After 10 years of non-stop lobbying and fundraising, the Minneapolis group Artspace will finally break ground Thursday on the new Minnesota Shubert Center in downtown Minneapolis.
The Minneapolis group Artspace is converting the nearly 100-year-old Shubert Theater into what it calls a flagship center for dance.
When all 6 million pounds of the Shubert Theater were hoisted on dollies and wheeled a block and a half down Hennepin Ave. in 1999, it was hailed as a miraculous feat of engineering. Since then however, the old vaudeville house has sat vacant like a forlorn monument to the dreams of the dance community.

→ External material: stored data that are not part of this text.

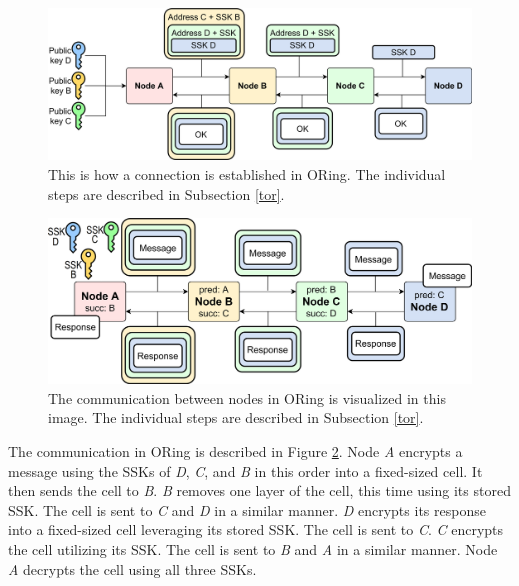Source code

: \begin{figure}[ht!]
  \centering
  \includegraphics[width = \textwidth]{Images/OREstablishment.png}
  \caption{This is how a connection is established in ORing. The individual steps are described in Subsection \ref{tor}.}
  \label{OREstablishment}
\end{figure}

\begin{figure}[ht!]
  \centering
  \includegraphics[width = \textwidth]{Images/ORCom.png}
  \caption{The communication between nodes in ORing is visualized in this image. The individual steps are described in Subsection \ref{tor}.}
  \label{ORCom}
\end{figure}

The communication in ORing is described in Figure \ref{ORCom}. Node \textit{A} encrypts a message using the SSKs of \textit{D}, \textit{C}, and \textit{B} in this order into a fixed-sized cell. It then sends the cell to \textit{B}. \textit{B} removes one layer of the cell, this time using its stored SSK. The cell is sent to \textit{C} and \textit{D} in a similar manner. \textit{D} encrypts its response into a fixed-sized cell leveraging its stored SSK. The cell is sent to \textit{C}. \textit{C} encrypts the cell utilizing its SSK. The cell is sent to \textit{B} and \textit{A} in a similar manner. Node \textit{A} decrypts the cell using all three SSKs.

Despite a skeptical state Legislature, an extremely competitive fundraising climate and more recently a collapsing economy, Artspace is now just a million or so dollars shy of its $42.5 million capital campaign goal.
Colin Hamilton, the Minnesota Shubert Center's executive director, said in funding the Shubert restoration, Artspace has also created a broader philanthropic tradition for Minnesota dance.
"This has not just been about raising money, it's been about building a community that is going to come together to make this whole institution shine," he said.
The Minnesota Shubert Center is more than just a theater. It will include a refurbished Hennepin Center for the Arts, where many of the groups that will use the Shubert are headquartered. It also features a sleek, two-story structure that will connect the Hennepin Center to the theater, project video performance images out on the street, and contain an arts education technology center.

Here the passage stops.